§ TASK DIRECTIONS
What is the number of lines in this data that contain the word "username"? Give the number alone.

§ STORED DATA
####

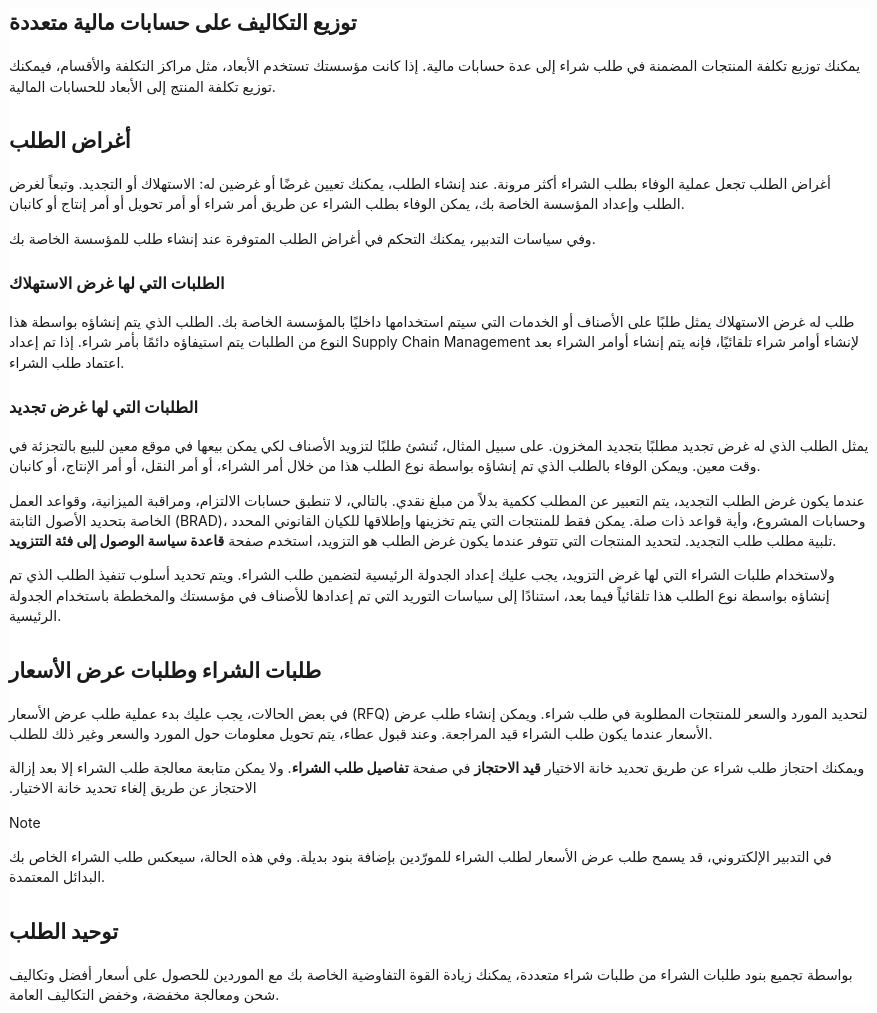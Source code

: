 ## <a name="distributing-costs-to-multiple-financial-accounts"></a>توزيع التكاليف على حسابات مالية متعددة
يمكنك توزيع تكلفة المنتجات المضمنة في طلب شراء إلى عدة حسابات مالية. إذا كانت مؤسستك تستخدم الأبعاد، مثل مراكز التكلفة والأقسام، فيمكنك توزيع تكلفة المنتج إلى الأبعاد للحسابات المالية.

## <a name="requisition-purposes"></a>أغراض الطلب
أغراض الطلب تجعل عملية الوفاء بطلب الشراء أكثر مرونة. عند إنشاء الطلب، يمكنك تعيين غرضًا أو غرضين له: الاستهلاك أو التجديد. وتبعاً لغرض الطلب وإعداد المؤسسة الخاصة بك، يمكن الوفاء بطلب الشراء عن طريق أمر شراء أو أمر تحويل أو أمر إنتاج أو كانبان.‬  

وفي سياسات التدبير، يمكنك التحكم في أغراض الطلب المتوفرة عند إنشاء طلب للمؤسسة الخاصة بك.

### <a name="requisitions-that-have-a-purpose-of-consumption"></a>الطلبات التي لها غرض الاستهلاك

طلب له غرض الاستهلاك يمثل طلبًا على الأصناف أو الخدمات التي سيتم استخدامها داخليًا بالمؤسسة الخاصة بك. الطلب الذي يتم إنشاؤه بواسطة هذا النوع من الطلبات يتم استيفاؤه دائمًا بأمر شراء. إذا تم إعداد Supply Chain Management لإنشاء أوامر شراء تلقائيًا، فإنه يتم إنشاء أوامر الشراء بعد اعتماد طلب الشراء.

### <a name="requisitions-that-have-a-purpose-of-replenishment"></a>الطلبات التي لها غرض تجديد

يمثل الطلب الذي له غرض تجديد مطلبًا بتجديد المخزون. على سبيل المثال، تُنشئ طلبًا لتزويد الأصناف لكي يمكن بيعها في موقع معين للبيع بالتجزئة في وقت معين. ويمكن الوفاء بالطلب الذي تم إنشاؤه بواسطة نوع الطلب هذا من خلال أمر الشراء، أو أمر النقل، أو أمر الإنتاج، أو كانبان.  

عندما يكون غرض الطلب التجديد، يتم التعبير عن المطلب ككمية بدلاً من مبلغ نقدي. بالتالي، لا تنطبق حسابات الالتزام، ومراقبة الميزانية، وقواعد العمل الخاصة بتحديد الأصول الثابتة (BRAD)، وحسابات المشروع، وأية قواعد ذات صلة. يمكن فقط للمنتجات التي يتم تخزينها وإطلاقها للكيان القانوني المحدد تلبية مطلب طلب التجديد. لتحديد المنتجات التي تتوفر عندما يكون غرض الطلب هو التزويد، استخدم صفحة **قاعدة سياسة الوصول إلى فئة التتزويد**.  

ولاستخدام طلبات الشراء التي لها غرض التزويد، يجب عليك إعداد الجدولة الرئيسية لتضمين طلب الشراء. ويتم تحديد أسلوب تنفيذ الطلب الذي تم إنشاؤه بواسطة نوع الطلب هذا تلقائياً فيما بعد، استنادًا إلى سياسات التوريد التي تم إعدادها للأصناف في مؤسستك والمخططة باستخدام الجدولة الرئيسية.

## <a name="purchase-requisitions-and-requests-for-quotation"></a>طلبات الشراء وطلبات عرض الأسعار
في بعض الحالات، يجب عليك بدء عملية طلب عرض الأسعار (RFQ) لتحديد المورد والسعر للمنتجات المطلوبة في طلب شراء. ويمكن إنشاء طلب عرض الأسعار عندما يكون طلب الشراء قيد المراجعة. وعند قبول عطاء، يتم تحويل معلومات حول المورد والسعر وغير ذلك للطلب.  

‏‫ويمكنك احتجاز طلب شراء عن طريق تحديد خانة الاختيار **‬‏‫قيد الاحتجاز** في صفحة **تفاصيل طلب الشراء**. ولا يمكن متابعة معالجة طلب الشراء إلا بعد إزالة الاحتجاز عن طريق إلغاء تحديد خانة الاختيار.‬  

> [!NOTE]
> في التدبير الإلكتروني، قد يسمح طلب عرض الأسعار لطلب الشراء للمورّدين بإضافة بنود بديلة. وفي هذه الحالة، سيعكس طلب الشراء الخاص بك البدائل المعتمدة.

## <a name="demand-consolidation"></a>توحيد الطلب
بواسطة تجميع بنود طلبات الشراء من طلبات شراء متعددة، يمكنك زيادة القوة التفاوضية الخاصة بك مع الموردين للحصول على أسعار أفضل وتكاليف شحن ومعالجة مخفضة، وخفض التكاليف العامة.  
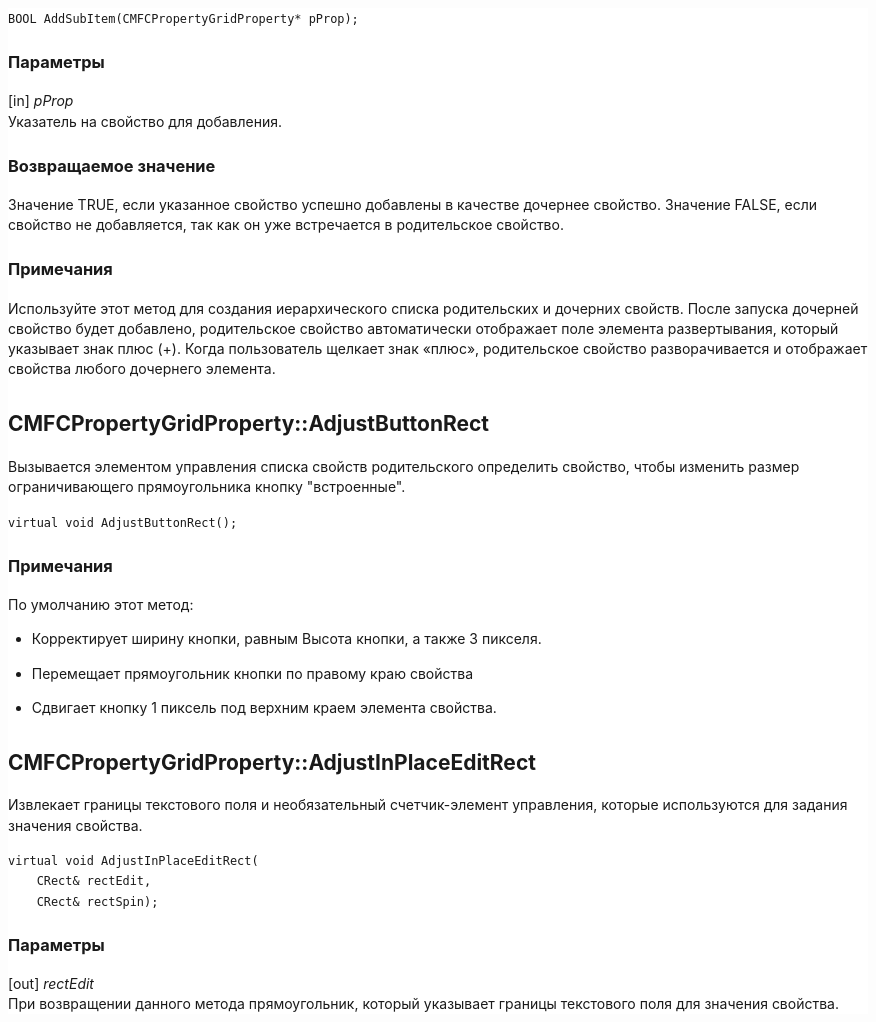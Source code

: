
 ```  
BOOL AddSubItem(CMFCPropertyGridProperty* pProp);
```  
  
### <a name="parameters"></a>Параметры  
 [in] *pProp*  
 Указатель на свойство для добавления.  
  
### <a name="return-value"></a>Возвращаемое значение  
 Значение TRUE, если указанное свойство успешно добавлены в качестве дочернее свойство. Значение FALSE, если свойство не добавляется, так как он уже встречается в родительское свойство.  
  
### <a name="remarks"></a>Примечания  
 Используйте этот метод для создания иерархического списка родительских и дочерних свойств. После запуска дочерней свойство будет добавлено, родительское свойство автоматически отображает поле элемента развертывания, который указывает знак плюс (+). Когда пользователь щелкает знак «плюс», родительское свойство разворачивается и отображает свойства любого дочернего элемента.  
  
##  <a name="adjustbuttonrect"></a>  CMFCPropertyGridProperty::AdjustButtonRect  
 Вызывается элементом управления списка свойств родительского определить свойство, чтобы изменить размер ограничивающего прямоугольника кнопку "встроенные".  
  
```  
virtual void AdjustButtonRect();
```  
  
### <a name="remarks"></a>Примечания  
 По умолчанию этот метод:  
  
-   Корректирует ширину кнопки, равным Высота кнопки, а также 3 пикселя.  
  
-   Перемещает прямоугольник кнопки по правому краю свойства  
  
-   Сдвигает кнопку 1 пиксель под верхним краем элемента свойства.  
  
##  <a name="adjustinplaceeditrect"></a>  CMFCPropertyGridProperty::AdjustInPlaceEditRect  
 Извлекает границы текстового поля и необязательный счетчик-элемент управления, которые используются для задания значения свойства.  
  
```  
virtual void AdjustInPlaceEditRect(
    CRect& rectEdit,  
    CRect& rectSpin);
```  
  
### <a name="parameters"></a>Параметры  
 [out] *rectEdit*  
 При возвращении данного метода прямоугольник, который указывает границы текстового поля для значения свойства.  
  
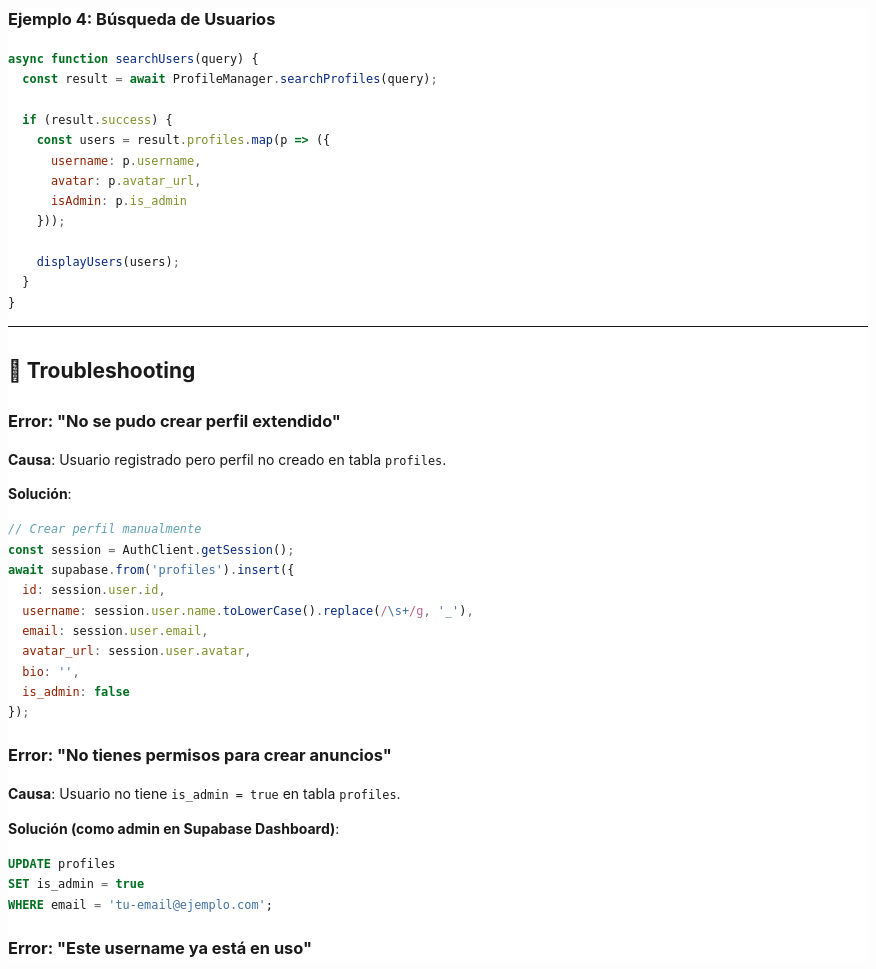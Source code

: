### Ejemplo 4: Búsqueda de Usuarios

```javascript
async function searchUsers(query) {
  const result = await ProfileManager.searchProfiles(query);
  
  if (result.success) {
    const users = result.profiles.map(p => ({
      username: p.username,
      avatar: p.avatar_url,
      isAdmin: p.is_admin
    }));
    
    displayUsers(users);
  }
}
```

---

## 🔧 Troubleshooting

### Error: "No se pudo crear perfil extendido"

**Causa**: Usuario registrado pero perfil no creado en tabla `profiles`.

**Solución**:
```javascript
// Crear perfil manualmente
const session = AuthClient.getSession();
await supabase.from('profiles').insert({
  id: session.user.id,
  username: session.user.name.toLowerCase().replace(/\s+/g, '_'),
  email: session.user.email,
  avatar_url: session.user.avatar,
  bio: '',
  is_admin: false
});
```

### Error: "No tienes permisos para crear anuncios"

**Causa**: Usuario no tiene `is_admin = true` en tabla `profiles`.

**Solución (como admin en Supabase Dashboard)**:
```sql
UPDATE profiles 
SET is_admin = true 
WHERE email = 'tu-email@ejemplo.com';
```

### Error: "Este username ya está en uso"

####

§ EXPECTED OUTPUT
3